Et puis, troisième etape : l'affaire Panahi. Qui est Panahi? Le douzième juré du festival. Celui qui est empêché d'être là parce qu'il est enfermé, à Teheran, dans la prison d'Evin, par les Gardiens de la Révolution d'Ahmadinejad. Sauf que, là encore, notre BHL national agit. Directeur du magazine en ligne La Règle du Jeu, il a installé, au sein du magazine, un blog spécialement dédié à l'Iran qui s'appelle Nouvelles de l'Iran et qui est dirigé par l'une des stars de la mouvance démocratique iranienne, auteur du best-seller Tchador et dentelles, Armine Arefi. Le blog est mis en mouvement. Tous les contacts, en Iran et hors d'Iran, sont activés. On entre en liaison avec la femme et les enfants de Jafar Panahi. Bernard-Henri Lévy n'a donné qu'une consigne : entrer en contact, coûte que coûte, avec le prisonnier ; l'informer du fait que son absence est ressentie, sur la Croisette, comme un scandale ; et faire sortir un message de lui que publiera La Règle du Jeu. Le message arrive. Bernard-Henri Lévy se fait convaincant et le ministre de la Culture de le lire, publiquement, en haut des marches du Palais des Festivals. Et cela, à nouveau, au mépris de tout protocole. Et cela, à nouveau, en semant un indescriptible désordre.

BHL n'a pas mis les pieds à Cannes, seule son épouse Arielle Dombasle a monté les marches le soir de l'ouverture, au bras de Frédéric Mitterrand... Mais le moins que l'on puisse dire est qu'il y a été sacrément présent !

A partir de ce soir, sur Canal+, un documentaire portrait sera consacré à Gilles Jacob, l'âme du Festival de Cannes depuis 1978. Il se serait bien passé des turbulences créées par BHL, comme du Mistral qui agite la Croisette cette année et des prises de position qui se téléscopent, alors que certains grands noms attendus viennent de déclarer forfait...

Pour revenir à l'affaire Polanski - toujours lui ! -, via son avocat George Kiejman : il vient de faire savoir que les déclarations de Charlotte Lewis sont des mensonges, purement et simplement. Jack Lang, ancien ministre de la Culture n'ayant pas les obligations de réserve de Frédéric Mitterrand, a donné ce week-en deux interviews au Matin Suisse et au Parisien : "La Suisse s'honorerait en libérant Polanski". Il déclare que "le dossier est mal fichu et révèle une manipulation politicienne aux Etats-Unis".

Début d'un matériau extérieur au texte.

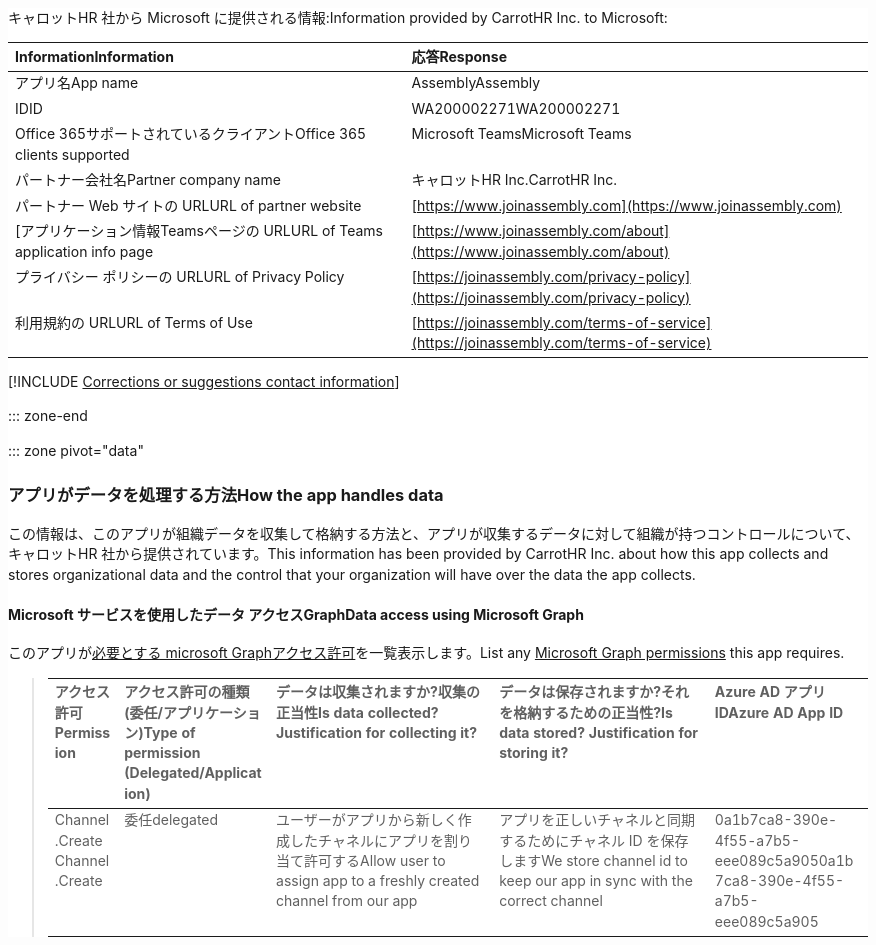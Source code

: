 <span data-ttu-id="82d20-108">キャロットHR 社から Microsoft に提供される情報:</span><span class="sxs-lookup"><span data-stu-id="82d20-108">Information provided by CarrotHR Inc. to Microsoft:</span></span>

| <span data-ttu-id="82d20-109">**Information**</span><span class="sxs-lookup"><span data-stu-id="82d20-109">**Information**</span></span> | <span data-ttu-id="82d20-110">**応答**</span><span class="sxs-lookup"><span data-stu-id="82d20-110">**Response**</span></span> |
|:----------------|:-------------|
| <span data-ttu-id="82d20-111">アプリ名</span><span class="sxs-lookup"><span data-stu-id="82d20-111">App name</span></span> | <span data-ttu-id="82d20-112">Assembly</span><span class="sxs-lookup"><span data-stu-id="82d20-112">Assembly</span></span> |
| <span data-ttu-id="82d20-113">ID</span><span class="sxs-lookup"><span data-stu-id="82d20-113">ID</span></span> | <span data-ttu-id="82d20-114">WA200002271</span><span class="sxs-lookup"><span data-stu-id="82d20-114">WA200002271</span></span> |
| <span data-ttu-id="82d20-115">Office 365サポートされているクライアント</span><span class="sxs-lookup"><span data-stu-id="82d20-115">Office 365 clients supported</span></span> | <span data-ttu-id="82d20-116">Microsoft Teams</span><span class="sxs-lookup"><span data-stu-id="82d20-116">Microsoft Teams</span></span> |
| <span data-ttu-id="82d20-117">パートナー会社名</span><span class="sxs-lookup"><span data-stu-id="82d20-117">Partner company name</span></span> | <span data-ttu-id="82d20-118">キャロットHR Inc.</span><span class="sxs-lookup"><span data-stu-id="82d20-118">CarrotHR Inc.</span></span> |
| <span data-ttu-id="82d20-119">パートナー Web サイトの URL</span><span class="sxs-lookup"><span data-stu-id="82d20-119">URL of partner website</span></span> | [https://www.joinassembly.com](https://www.joinassembly.com) |
| <span data-ttu-id="82d20-120">[アプリケーション情報Teamsページの URL</span><span class="sxs-lookup"><span data-stu-id="82d20-120">URL of Teams application info page</span></span> | [https://www.joinassembly.com/about](https://www.joinassembly.com/about) |
| <span data-ttu-id="82d20-121">プライバシー ポリシーの URL</span><span class="sxs-lookup"><span data-stu-id="82d20-121">URL of Privacy Policy</span></span> | [https://joinassembly.com/privacy-policy](https://joinassembly.com/privacy-policy) |
| <span data-ttu-id="82d20-122">利用規約の URL</span><span class="sxs-lookup"><span data-stu-id="82d20-122">URL of Terms of Use</span></span> | [https://joinassembly.com/terms-of-service](https://joinassembly.com/terms-of-service) |

 [!INCLUDE [Corrections or suggestions contact information](../includes/corrections-or-suggestions.md)]

::: zone-end

::: zone pivot="data"

### <a name="how-the-app-handles-data"></a><span data-ttu-id="82d20-123">アプリがデータを処理する方法</span><span class="sxs-lookup"><span data-stu-id="82d20-123">How the app handles data</span></span>

<span data-ttu-id="82d20-124">この情報は、このアプリが組織データを収集して格納する方法と、アプリが収集するデータに対して組織が持つコントロールについて、キャロットHR 社から提供されています。</span><span class="sxs-lookup"><span data-stu-id="82d20-124">This information has been provided by CarrotHR Inc. about how this app collects and stores organizational data and the control that your organization will have over the data the app collects.</span></span>

#### <a name="data-access-using-microsoft-graph"></a><span data-ttu-id="82d20-125">Microsoft サービスを使用したデータ アクセスGraph</span><span class="sxs-lookup"><span data-stu-id="82d20-125">Data access using Microsoft Graph</span></span>

<span data-ttu-id="82d20-126">このアプリが[必要とする microsoft Graphアクセス許可](https://docs.microsoft.com/graph/permissions-reference)を一覧表示します。</span><span class="sxs-lookup"><span data-stu-id="82d20-126">List any [Microsoft Graph permissions](https://docs.microsoft.com/graph/permissions-reference) this app requires.</span></span>

>| <span data-ttu-id="82d20-127">**アクセス許可**</span><span class="sxs-lookup"><span data-stu-id="82d20-127">**Permission**</span></span>  | <span data-ttu-id="82d20-128">**アクセス許可の種類 (委任/アプリケーション)**</span><span class="sxs-lookup"><span data-stu-id="82d20-128">**Type of permission (Delegated/Application)**</span></span> | <span data-ttu-id="82d20-129">**データは収集されますか?収集の正当性**</span><span class="sxs-lookup"><span data-stu-id="82d20-129">**Is data collected? Justification for collecting it?**</span></span> | <span data-ttu-id="82d20-130">**データは保存されますか?それを格納するための正当性?**</span><span class="sxs-lookup"><span data-stu-id="82d20-130">**Is data stored? Justification for storing it?**</span></span> | <span data-ttu-id="82d20-131">**Azure AD アプリ ID**</span><span class="sxs-lookup"><span data-stu-id="82d20-131">**Azure AD App ID**</span></span> |
>|:----------------|:--------------------|:---------------------------------------------------|:--------------------------|:--------------------------|
>| <span data-ttu-id="82d20-132">Channel.Create</span><span class="sxs-lookup"><span data-stu-id="82d20-132">Channel.Create</span></span> | <span data-ttu-id="82d20-133">委任</span><span class="sxs-lookup"><span data-stu-id="82d20-133">delegated</span></span> | <span data-ttu-id="82d20-134">ユーザーがアプリから新しく作成したチャネルにアプリを割り当て許可する</span><span class="sxs-lookup"><span data-stu-id="82d20-134">Allow user to assign app to a freshly created channel from our app</span></span> | <span data-ttu-id="82d20-135">アプリを正しいチャネルと同期するためにチャネル ID を保存します</span><span class="sxs-lookup"><span data-stu-id="82d20-135">We store channel id to keep our app in sync with the correct channel</span></span> | <span data-ttu-id="82d20-136">0a1b7ca8-390e-4f55-a7b5-eee089c5a905</span><span class="sxs-lookup"><span data-stu-id="82d20-136">0a1b7ca8-390e-4f55-a7b5-eee089c5a905</span></span> |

Comme nous l'avons toujours dit depuis le début, les faits sont graves, ce sont "des relations sexuelles illégales avec mineure". La jeune fille avait 13 ans au moment des faits en 1977. Polanski a plaidé coupable à l'époque et indemnisé la victime. Il est assigné à résidence avec un bracelet électronique dans son chalet de Gstaad en Suisse depuis le 4 décembre après plus de deux mois de prison.Il est en attente d'une décision d'extradition (ou non) de la part du ministère de la Justice suisse, extradition qu'il a refusée. Il maintient, et ses avocats également, qu'il a déjà purgé sa peine à l'époque des faits.